The two firms also plan to increase sales from nearly 1.3 million vehicles last year to more than 2.3 million units by 2015 and launch a fully electric zero-emission car for the Chinese market, Nissan said in a statement.
“Nissan’s strong partnership with Dongfeng Motor Corporation has been the primary driver of its robust growth over the past eight years in the Chinese market,” Nissan CEO Carlos Ghosn said in the statement.
Photo: Reuters
“The new plan, with its investments in capacity, products and innovation, will ensure that China continues to be Nissan’s largest global market,” Ghosn said.
China, which overtook the US to become the world’s top auto market in 2009, has become increasingly important for global players. Auto sales in China rose more than 32 percent last year to a record 18.06 million units.
However, the sector has since lost steam after Beijing phased out sales incentives such as tax breaks for small-engined vehicles, introduced to ward off the impact of the global financial crisis.
The government is considering new incentives to revive the sector. Nonetheless, an industry group still predicted earlier this month that auto sales growth was expected to slow, despite showing a slight rebound last month.
Nissan said its Chinese joint venture planned to achieve and maintain a 10 percent share of the Chinese market over the next five years.
Ghosn told reporters at a press conference that Nissan currently has a 6.2 percent share of the market.
The two firms will also build a new manufacturing facility in the eastern province of Jiangsu, which will reinforce existing plants in other parts of the country to achieve the 2015 sales target, it added.
Sales of the first passenger vehicle sporting the Dongfeng Nissan brand Venucia are scheduled for next year, and a total of five new models will be launched under that brand.
Nissan also said yesterday it planned to invest US$320 million in Indonesia to more than treble production capacity at its West Java factory and set up a new engine assembly plant nearby.

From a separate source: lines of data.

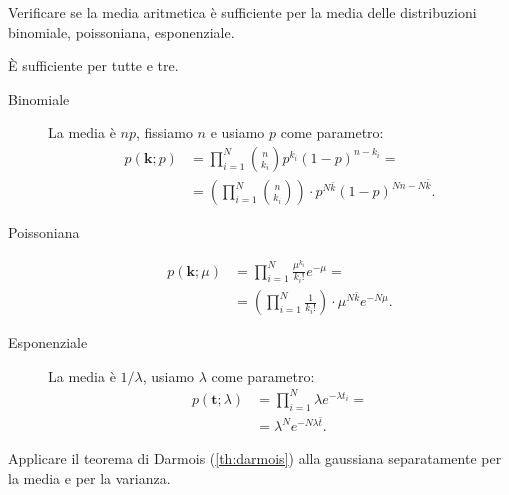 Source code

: \begin{exercise}
	Verificare se la media aritmetica è sufficiente per la media delle distribuzioni
	binomiale,
	poissoniana,
	esponenziale.
\end{exercise}

\begin{solution}
	È sufficiente per tutte e tre.
	\begin{description}
		\item[Binomiale]
		La media è $np$, fissiamo $n$ e usiamo $p$ come parametro:
		\begin{align*}
			p(\mathbf k;p)
			&= \prod_{i=1}^N \binom{n}{k_i} p^{k_i} (1-p)^{n-k_i} = \\
			&= \left( \prod_{i=1}^N \binom{n}{k_i} \right) \cdot
			p^{N\bar k} (1-p)^{Nn-N\bar k}.
		\end{align*}
		\item[Poissoniana]
		\begin{align*}
			p(\mathbf k;\mu)
			&= \prod_{i=1}^N \frac{\mu^{k_i}}{k_i!}e^{-\mu} = \\
			&= \left( \prod_{i=1}^N \frac1{k_i!} \right) \cdot \mu^{N\bar k} e^{-N\mu}.
		\end{align*}
		\item[Esponenziale]
		La media è $1/\lambda$, usiamo $\lambda$ come parametro:
		\begin{align*}
			p(\mathbf t;\lambda)
			&= \prod_{i=1}^N \lambda e^{-\lambda t_i} = \\
			&= \lambda^N e^{-N\lambda\bar t}.
		\end{align*}
	\end{description}
\end{solution}

\begin{exercise}
	Applicare il teorema di Darmois (\autoref{th:darmois}) alla gaussiana separatamente per la media e per la varianza.
\end{exercise}


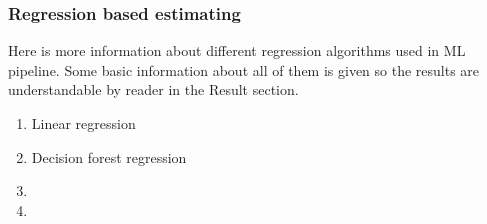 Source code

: 
\subsubsection*{Regression based estimating}
\begin{itcomment}
    Here is more information about different regression algorithms
    used in ML pipeline.
    Some basic information about all of them is given so the results are understandable
    by reader in the Result section.
\end{itcomment}

\begin{enumerate}
    \item Linear regression
    \item Decision forest regression
    \item \etc
    \item \etc
\end{enumerate}


\clearpage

“We plan to increase production capacity at the plant from 50,000 vehicles per year to 180,000 vehicles for each year by 2013,” Nissan Motor Indonesia vice president of sales and promotion Teddy Irawan said.
“This September we’ll complete the first phase of the capacity expansion to increase production from 50,000 units to 100,000 units. In the next phase, we’ll raise capacity from 100,000 units to 180,000 units,” Irawan said.
Indonesia, Southeast Asia’s largest economy, is seeking billions of dollars in foreign investment to help it achieve its target of 7 percent growth by 2014. It aims to attract private investment of up to US$465 billion by 2025.